Try it: Identify every line in the records below that contains the word "Heine", and reproduce each one.

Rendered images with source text
= = = = =
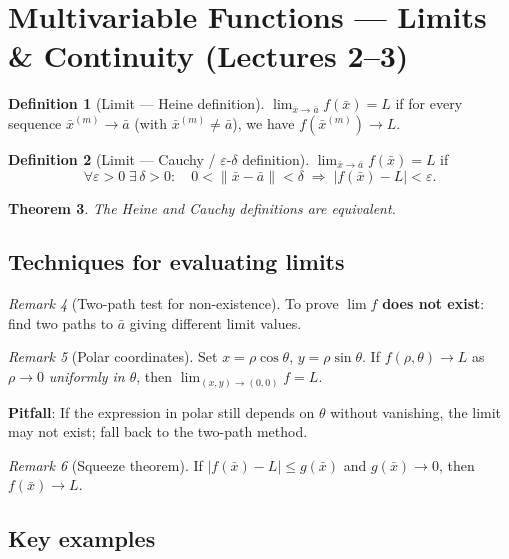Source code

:\documentclass[12pt,a4paper]{article}
\newtheorem{theorem}{Theorem}[section]
\theoremstyle{definition}
\newtheorem{definition}[theorem]{Definition}
\theoremstyle{remark}
\newtheorem{remark}[theorem]{Remark}
\newcommand{\xbar}{\bar{x}}
\newcommand{\abar}{\bar{a}}
\begin{document}
\section{Multivariable Functions --- Limits \& Continuity (Lectures 2--3)}

\begin{definition}[Limit --- Heine definition]
$\displaystyle\lim_{\xbar\to\abar}f(\xbar)=L$ if for every sequence
$\xbar^{(m)}\to\abar$ (with $\xbar^{(m)}\ne\abar$), we have $f(\xbar^{(m)})\to L$.
\end{definition}

\begin{definition}[Limit --- Cauchy / $\varepsilon$-$\delta$ definition]
$\displaystyle\lim_{\xbar\to\abar}f(\xbar)=L$ if
\[
  \forall\varepsilon>0\;\exists\,\delta>0:\quad 0<\|\xbar-\abar\|<\delta\;\Longrightarrow\;|f(\xbar)-L|<\varepsilon.
\]
\end{definition}

\begin{theorem}
The Heine and Cauchy definitions are equivalent.
\end{theorem}

\subsection*{Techniques for evaluating limits}

\begin{remark}[Two-path test for non-existence]
To prove $\lim f$ \textbf{does not exist}: find two paths to $\abar$ giving different limit values.
\end{remark}

\begin{remark}[Polar coordinates]
Set $x=\rho\cos\theta$, $y=\rho\sin\theta$.  If $f(\rho,\theta)\to L$ as $\rho\to 0$ \emph{uniformly in $\theta$}, then $\lim_{(x,y)\to(0,0)}f=L$.

\textbf{Pitfall}: If the expression in polar still depends on $\theta$ without vanishing, the limit may not exist; fall back to the two-path method.
\end{remark}

\begin{remark}[Squeeze theorem]
If $|f(\xbar)-L|\le g(\xbar)$ and $g(\xbar)\to 0$, then $f(\xbar)\to L$.
\end{remark}

\subsection*{Key examples}
\end{document}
= = = = =
Your response:
\begin{definition}[Limit --- Heine definition]
The Heine and Cauchy definitions are equivalent.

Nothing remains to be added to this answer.